▸ **Try it**
Would you print all of the entries word for word?

▸ **Data supplied**
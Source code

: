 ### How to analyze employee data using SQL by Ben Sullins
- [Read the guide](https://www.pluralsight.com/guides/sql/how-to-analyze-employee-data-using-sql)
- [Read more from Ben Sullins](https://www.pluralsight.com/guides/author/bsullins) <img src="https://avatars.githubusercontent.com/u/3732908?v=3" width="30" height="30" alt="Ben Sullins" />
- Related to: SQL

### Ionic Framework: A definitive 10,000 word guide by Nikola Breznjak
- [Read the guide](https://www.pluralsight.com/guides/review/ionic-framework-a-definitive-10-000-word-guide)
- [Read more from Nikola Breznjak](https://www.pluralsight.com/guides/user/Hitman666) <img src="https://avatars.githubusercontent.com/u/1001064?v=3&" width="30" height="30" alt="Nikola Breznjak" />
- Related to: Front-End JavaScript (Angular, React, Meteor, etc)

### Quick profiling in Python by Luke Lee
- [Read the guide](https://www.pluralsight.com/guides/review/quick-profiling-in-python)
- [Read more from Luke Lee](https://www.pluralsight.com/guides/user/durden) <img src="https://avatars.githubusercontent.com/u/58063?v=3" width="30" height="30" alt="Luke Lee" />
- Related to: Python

▸ **Worked solution**
Source code

: ### How to analyze employee data using SQL by Ben Sullins
- [Read the guide](https://www.pluralsight.com/guides/sql/how-to-analyze-employee-data-using-sql)
- [Read more from Ben Sullins](https://www.pluralsight.com/guides/author/bsullins) <img src="https://avatars.githubusercontent.com/u/3732908?v=3" width="30" height="30" alt="Ben Sullins" />
- Related to: SQL

### Ionic Framework: A definitive 10,000 word guide by Nikola Breznjak
- [Read the guide](https://www.pluralsight.com/guides/review/ionic-framework-a-definitive-10-000-word-guide)
- [Read more from Nikola Breznjak](https://www.pluralsight.com/guides/user/Hitman666) <img src="https://avatars.githubusercontent.com/u/1001064?v=3&" width="30" height="30" alt="Nikola Breznjak" />
- Related to: Front-End JavaScript (Angular, React, Meteor, etc)

### Quick profiling in Python by Luke Lee
- [Read the guide](https://www.pluralsight.com/guides/review/quick-profiling-in-python)
- [Read more from Luke Lee](https://www.pluralsight.com/guides/user/durden) <img src="https://avatars.githubusercontent.com/u/58063?v=3" width="30" height="30" alt="Luke Lee" />
- Related to: Python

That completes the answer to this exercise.